Tutorial
Configuration
The LCS categorization service is currently configured as follows:
- Training set of 550K English EP patent applications between 1985 and 2006
- Document representation comprises the English title, abstract and inventor(s)
- Decapitalisation and removal of some special characters such as ‘{‘,’}’ are applied in terms of patent pre-processing
- A variant of the common tf-idf term weight heuristic
- Global and local term selection
- Balanced Winnow algorithm
The LCS prototype performs pre-categorization in the International Patent Classification (IPC) at the hierarchy levels section, class and subclass. Given a plain text document or snippet the categorization service returns a set of IPC subclass predictions along with a confidence level (aka score).
Input
Any plain English text, be it an entire document or a text snippet, can serve as an input for the categorization service. At the moment, LCS only supports ASCII encoding. Any characters that are not supported by ASCII will be ignored during the categorization.
Output
The LCS categorization services returns a set of the predicted IPC subclasses where each predictions is coupled with a score. The score is a measure of how reliable the subclass assignment to the given document actually is. The meaning can be derived from the underlying categorization algorithm Balanced Winnow. In fact, Balanced Winnow estimates a linear separator for every class, separating the term space into a positive and a negative sub space. If it is located in the positive sub space, the document will be assigned with the respective class.

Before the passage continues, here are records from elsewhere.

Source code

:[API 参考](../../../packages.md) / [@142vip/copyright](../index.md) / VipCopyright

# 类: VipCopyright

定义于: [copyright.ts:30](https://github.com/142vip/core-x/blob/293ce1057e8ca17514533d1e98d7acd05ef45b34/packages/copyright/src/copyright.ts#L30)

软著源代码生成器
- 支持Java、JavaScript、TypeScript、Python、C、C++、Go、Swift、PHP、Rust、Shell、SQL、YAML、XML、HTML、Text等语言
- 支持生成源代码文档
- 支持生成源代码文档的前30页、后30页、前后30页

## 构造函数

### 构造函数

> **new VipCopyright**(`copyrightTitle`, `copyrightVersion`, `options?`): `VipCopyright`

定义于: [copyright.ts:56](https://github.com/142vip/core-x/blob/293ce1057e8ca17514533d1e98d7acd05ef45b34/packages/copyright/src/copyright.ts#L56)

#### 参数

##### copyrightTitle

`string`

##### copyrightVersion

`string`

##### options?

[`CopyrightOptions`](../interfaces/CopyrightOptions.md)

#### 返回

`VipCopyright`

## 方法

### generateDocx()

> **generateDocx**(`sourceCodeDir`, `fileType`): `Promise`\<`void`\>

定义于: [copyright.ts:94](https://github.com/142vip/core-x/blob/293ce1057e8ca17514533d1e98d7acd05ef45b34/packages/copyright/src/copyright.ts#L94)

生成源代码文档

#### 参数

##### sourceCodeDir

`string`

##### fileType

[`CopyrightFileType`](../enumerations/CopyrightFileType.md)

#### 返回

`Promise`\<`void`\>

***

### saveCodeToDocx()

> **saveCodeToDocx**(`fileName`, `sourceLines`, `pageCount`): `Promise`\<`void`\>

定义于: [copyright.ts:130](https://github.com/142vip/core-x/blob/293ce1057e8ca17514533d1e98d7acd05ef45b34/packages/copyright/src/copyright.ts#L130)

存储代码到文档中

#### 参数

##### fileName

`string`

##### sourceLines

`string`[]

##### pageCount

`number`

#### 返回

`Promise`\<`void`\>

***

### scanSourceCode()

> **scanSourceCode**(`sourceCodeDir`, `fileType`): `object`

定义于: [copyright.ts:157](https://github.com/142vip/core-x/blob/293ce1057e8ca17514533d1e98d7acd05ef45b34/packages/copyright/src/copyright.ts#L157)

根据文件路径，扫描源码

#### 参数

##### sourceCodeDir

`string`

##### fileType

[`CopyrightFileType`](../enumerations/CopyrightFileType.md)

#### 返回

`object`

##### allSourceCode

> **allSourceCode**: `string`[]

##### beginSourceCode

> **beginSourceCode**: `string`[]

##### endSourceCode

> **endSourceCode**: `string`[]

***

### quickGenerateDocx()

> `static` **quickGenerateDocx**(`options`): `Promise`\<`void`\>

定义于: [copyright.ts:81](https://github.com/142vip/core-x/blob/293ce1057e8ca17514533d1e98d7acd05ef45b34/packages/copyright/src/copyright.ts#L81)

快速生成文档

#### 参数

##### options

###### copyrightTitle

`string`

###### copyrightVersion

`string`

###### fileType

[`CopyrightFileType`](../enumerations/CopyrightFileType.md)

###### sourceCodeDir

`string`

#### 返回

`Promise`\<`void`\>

Based on Balanced Winnow the score is defined as follows:
- The categorizer dismisses a prediction if the score is less than 1.0
- The categorizer accepts a prediction if the score is equal or larger than 1.0
- The higher a score is the more reliable is the class assignment. The score refers to a distance measure of the unseen document within the feature space and the linear class separator.
Note that the interpretation of a score can differ if categorization algorithms other than Balanced Winnow are used.